Does not meet criteria for OPTN class 5.
CT or MRI (▶ Fig. 10.1) scans used for model for end-stage liver disease (MELD) or pediatric end-stage liver disease (PELD) score exception requests must be interpreted by a radiologist at a transplant center.
Report up to five individual observations with the highest LI-RADS categories. In patients with number of observations greater than five, the observations may be reported in aggregate to maintain report clarity.
Assignment of the observation number should remain consistent across all examinations (i.e., observation designated as #1 should be labeled as #1 on all subsequent studies).
Untreated lesion size is the single longest dimension, measured in any plane, including the enhancing “capsule” in the measurement, if present. Avoid size measurement on the arterial phase (AP) and diffusion-weighted imaging (DWI) if the observation is visible on other sequences/phases, due to perilesional enhancement on AP and potential distortion on DWI, which can affect the accuracy of the measurement.
Viable tumor size after treatment should be measured as the longest dimension of the enhancing area of the treated lesion that does not traverse nonenhancing tissue, measured on the late arterial or portal venous phase.
Threshold growth requires CT or MRI examinations performed no more than 6 months apart. If two exams are greater than 6 months apart, then growth of any magnitude is subthreshold. This includes new lesions on the current exam where previously there were none.

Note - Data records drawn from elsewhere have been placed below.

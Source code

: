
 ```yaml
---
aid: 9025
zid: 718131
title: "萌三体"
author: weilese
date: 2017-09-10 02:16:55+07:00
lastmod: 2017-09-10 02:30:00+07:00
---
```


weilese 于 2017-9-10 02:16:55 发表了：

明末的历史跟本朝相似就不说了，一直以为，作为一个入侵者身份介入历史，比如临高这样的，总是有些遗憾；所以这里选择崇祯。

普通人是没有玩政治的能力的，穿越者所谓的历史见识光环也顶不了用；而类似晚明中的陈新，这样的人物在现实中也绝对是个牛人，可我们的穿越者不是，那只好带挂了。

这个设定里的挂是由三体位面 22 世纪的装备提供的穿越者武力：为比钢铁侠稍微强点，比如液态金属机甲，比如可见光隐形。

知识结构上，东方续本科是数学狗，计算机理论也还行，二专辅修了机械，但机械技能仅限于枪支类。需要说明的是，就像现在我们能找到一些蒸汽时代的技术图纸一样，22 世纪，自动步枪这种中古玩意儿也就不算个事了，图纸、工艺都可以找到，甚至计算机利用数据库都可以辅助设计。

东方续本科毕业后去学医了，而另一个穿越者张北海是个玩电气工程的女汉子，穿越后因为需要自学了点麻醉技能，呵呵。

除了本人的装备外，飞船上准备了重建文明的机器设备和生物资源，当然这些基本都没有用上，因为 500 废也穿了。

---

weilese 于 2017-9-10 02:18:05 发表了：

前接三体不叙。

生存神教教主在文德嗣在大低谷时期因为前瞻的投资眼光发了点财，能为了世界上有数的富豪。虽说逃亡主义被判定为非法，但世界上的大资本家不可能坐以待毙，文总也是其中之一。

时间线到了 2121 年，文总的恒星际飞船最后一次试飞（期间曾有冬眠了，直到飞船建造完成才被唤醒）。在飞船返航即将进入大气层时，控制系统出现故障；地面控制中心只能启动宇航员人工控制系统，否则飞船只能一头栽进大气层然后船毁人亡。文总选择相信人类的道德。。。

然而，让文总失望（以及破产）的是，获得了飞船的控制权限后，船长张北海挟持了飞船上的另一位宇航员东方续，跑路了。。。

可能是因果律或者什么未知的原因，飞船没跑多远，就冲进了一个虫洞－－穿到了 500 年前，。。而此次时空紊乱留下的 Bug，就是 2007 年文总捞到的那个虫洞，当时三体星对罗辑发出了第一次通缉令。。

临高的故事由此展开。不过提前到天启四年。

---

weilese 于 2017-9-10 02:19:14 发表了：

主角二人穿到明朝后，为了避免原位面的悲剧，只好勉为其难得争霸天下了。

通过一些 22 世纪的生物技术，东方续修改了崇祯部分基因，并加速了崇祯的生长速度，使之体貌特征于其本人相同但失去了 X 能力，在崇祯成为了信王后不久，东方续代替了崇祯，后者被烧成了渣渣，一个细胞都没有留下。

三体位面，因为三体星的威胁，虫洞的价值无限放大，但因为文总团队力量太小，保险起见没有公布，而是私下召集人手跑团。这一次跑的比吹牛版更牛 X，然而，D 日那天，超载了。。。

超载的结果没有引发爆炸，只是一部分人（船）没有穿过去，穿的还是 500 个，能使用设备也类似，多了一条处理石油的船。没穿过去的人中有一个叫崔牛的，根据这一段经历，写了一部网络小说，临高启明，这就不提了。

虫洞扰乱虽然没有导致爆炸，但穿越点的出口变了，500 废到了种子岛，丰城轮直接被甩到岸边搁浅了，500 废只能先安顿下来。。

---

Application of the ancillary features (AF) is optional but encouraged. If applied, the LI-RADS category can be upgraded by one if ≥ 1 AF of malignancy is/are present, and downgraded by one if ≥ 1 AF of benignity is/are present. The category should not be adjusted if AFs of both malignancy and benignity are present.
If unsure between two LI-RADS diagnostic categories, choose the category reflecting lower certainty of the diagnosis:
If unsure between LR-1 and LR-2, choose LR-2 because that indicates a lower certainty of benignity.

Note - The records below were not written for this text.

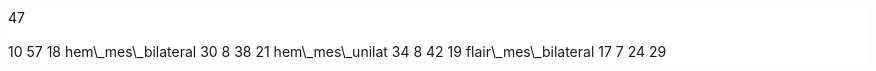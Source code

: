 47
</td>
<td style="text-align:right;">
10
</td>
<td style="text-align:right;">
57
</td>
<td style="text-align:right;">
18
</td>
</tr>
<tr>
<td style="text-align:left;">
hem\_mes\_bilateral
</td>
<td style="text-align:right;">
30
</td>
<td style="text-align:right;">
8
</td>
<td style="text-align:right;">
38
</td>
<td style="text-align:right;">
21
</td>
</tr>
<tr>
<td style="text-align:left;">
hem\_mes\_unilat
</td>
<td style="text-align:right;">
34
</td>
<td style="text-align:right;">
8
</td>
<td style="text-align:right;">
42
</td>
<td style="text-align:right;">
19
</td>
</tr>
<tr>
<td style="text-align:left;">
flair\_mes\_bilateral
</td>
<td style="text-align:right;">
17
</td>
<td style="text-align:right;">
7
</td>
<td style="text-align:right;">
24
</td>
<td style="text-align:right;">
29
</td>
</tr>
<tr>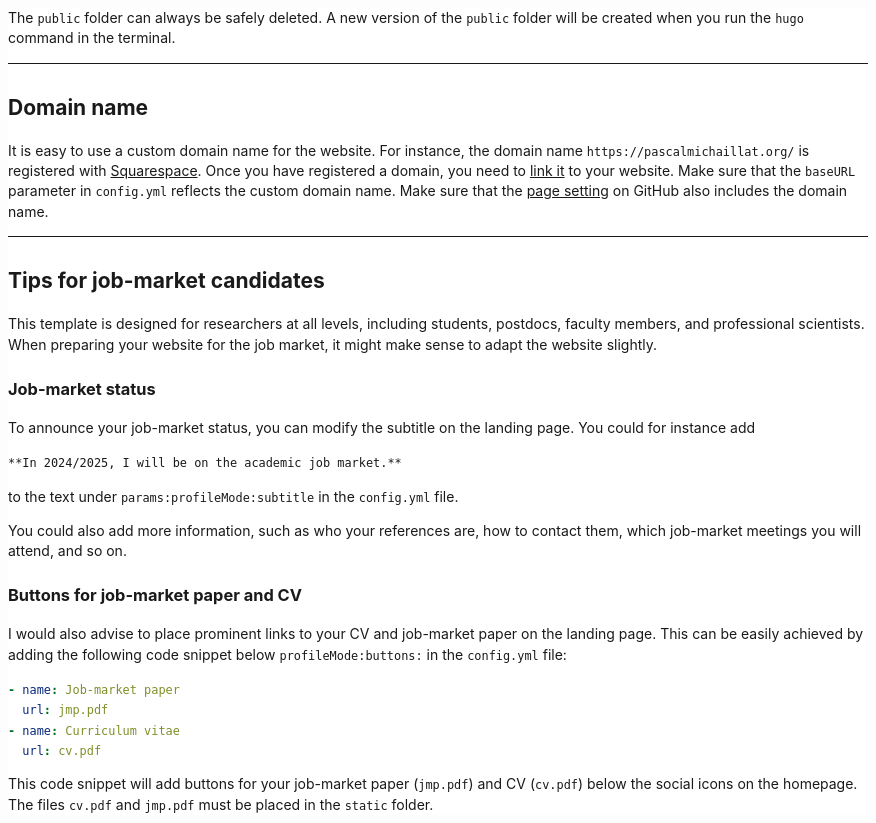 The `public` folder can always be safely deleted. A new version of the `public` folder will be created when you run the `hugo` command in the terminal.

---

## Domain name

It is easy to use a custom domain name for the website. For instance, the domain name `https://pascalmichaillat.org/` is registered with [Squarespace](https://domains.squarespace.com). Once you have registered a domain, you need to [link it](https://docs.github.com/en/pages/configuring-a-custom-domain-for-your-github-pages-site/about-custom-domains-and-github-pages) to your website. Make sure that the `baseURL` parameter in `config.yml` reflects the custom domain name. Make sure that the [page setting](https://github.com/pmichaillat/hugo-website/settings/pages) on GitHub also includes the domain name.

---

## Tips for job-market candidates

This template is designed for researchers at all levels, including students, postdocs, faculty members, and professional scientists. When preparing your website for the job market, it might make sense to adapt the website slightly. 

### Job-market status

To announce your job-market status, you can modify the subtitle on the landing page. You could for instance add 

```markdown
**In 2024/2025, I will be on the academic job market.**
```

to the text under `params:profileMode:subtitle` in the `config.yml` file.

You could also add more information, such as who your references are, how to contact them, which job-market meetings you will attend, and so on.

### Buttons for job-market paper and CV

I would also advise to place prominent links to your CV and job-market paper on the landing page. This can be easily achieved by adding the following code snippet below `profileMode:buttons:` in the `config.yml` file:

```yml
- name: Job-market paper
  url: jmp.pdf
- name: Curriculum vitae
  url: cv.pdf
```

This code snippet will add buttons for your job-market paper (`jmp.pdf`) and CV (`cv.pdf`) below the social icons on the homepage. The files `cv.pdf` and `jmp.pdf` must be placed in the `static` folder.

If unsure between LR-4 and LR-3, choose LR-3 because that indicates a lower certainty of malignancy.
If unsure between LR-5 and LR-M, choose LR-M because that indicates a lower certainty of hepatocellular origin.
Biopsy may be indicated for certain observations, either because of patient history, specific observation characteristics that lead to less confident diagnosis (i.e., LR-4 or LR-M lesions), or physician preference.
If a specific lesion has a known pathology diagnosis, that diagnosis should be provided, and that specific lesion should no longer receive LIRADS categorization. The exception to this rule is whether the pathology reports a hepatocellular lesion known to be a precursor of HCC (e.g., high-grade dysplastic nodule). In such cases, change in imaging characteristics and LIRADS category should be reported as they can signal progression to a frankly malignant lesion (▶ Table 10.1).
LR-1 and LR-2 observations can be reported in aggregate—they need not be individually described. They should be reported in the impression only if they were a suspicious nodule on an antecedent ultrasound or if they are being downgraded from a prior LR-4, LR-5, or LR-M categories, in which case explicit rationale for downgrade should be provided.
LR-3 observations should be reported in the impression if there are no higher category observations, or if they are being downgraded from a prior higher category.
LR-NC (noncategorizable) or LR-TR nonevaluable categories must be reported in the Findings and Impression. The technical reasons for such categorization (e.g., omission of a required imaging phase) should be reported, and a recommendation for further work-up (e.g., repeat imaging with a different modality) should be provided.